_What is needed_
An exact copy of all the lines below is required, with every image left out.

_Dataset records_
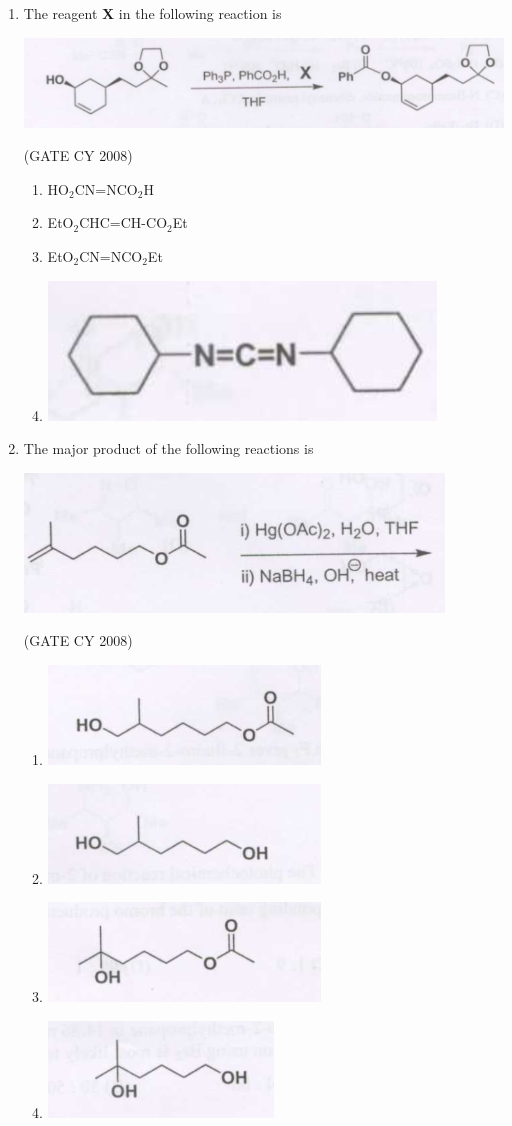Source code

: \documentclass[12pt]{article}
\begin{document}
\begin{enumerate}
\item The reagent \textbf{X} in the following reaction is

\begin{center}
\includegraphics[width=0.6\columnwidth]{figs/q45.png}
\end{center}    \hfill{(GATE CY 2008)}
\begin{enumerate}
\item HO$_2$CN=NCO$_2$H
\item EtO$_2$CHC=CH-CO$_2$Et
\item EtO$_2$CN=NCO$_2$Et
\item \includegraphics[width=0.3\columnwidth]{figs/q45 d.png}
\end{enumerate}


\item The major product of the following reactions is

\begin{center}
\includegraphics[width=0.6\columnwidth]{figs/q46.png}
\end{center}    \hfill{(GATE CY 2008)}
\begin{enumerate}
    \item \includegraphics[width=0.3\columnwidth]{figs/q46 a.png}
    \item \includegraphics[width=0.3\columnwidth]{figs/q46 b.png}
    \item \includegraphics[width=0.3\columnwidth]{figs/q46 c.png}
    \item \includegraphics[width=0.3\columnwidth]{figs/q46 d.png}
\end{enumerate}



\end{enumerate}
\end{document}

_Task response_
Source code

: \documentclass[12pt]{article}
\begin{document}
\begin{enumerate}
\item The reagent \textbf{X} in the following reaction is

\begin{center}
\includegraphics[width=0.6\columnwidth]{figs/q45.png}
\end{center}    \hfill{(GATE CY 2008)}
\begin{enumerate}
\item HO$_2$CN=NCO$_2$H
\item EtO$_2$CHC=CH-CO$_2$Et
\item EtO$_2$CN=NCO$_2$Et
\item \includegraphics[width=0.3\columnwidth]{figs/q45 d.png}
\end{enumerate}


\item The major product of the following reactions is

\begin{center}
\includegraphics[width=0.6\columnwidth]{figs/q46.png}
\end{center}    \hfill{(GATE CY 2008)}
\begin{enumerate}
    \item \includegraphics[width=0.3\columnwidth]{figs/q46 a.png}
    \item \includegraphics[width=0.3\columnwidth]{figs/q46 b.png}
    \item \includegraphics[width=0.3\columnwidth]{figs/q46 c.png}
    \item \includegraphics[width=0.3\columnwidth]{figs/q46 d.png}
\end{enumerate}



\end{enumerate}
\end{document}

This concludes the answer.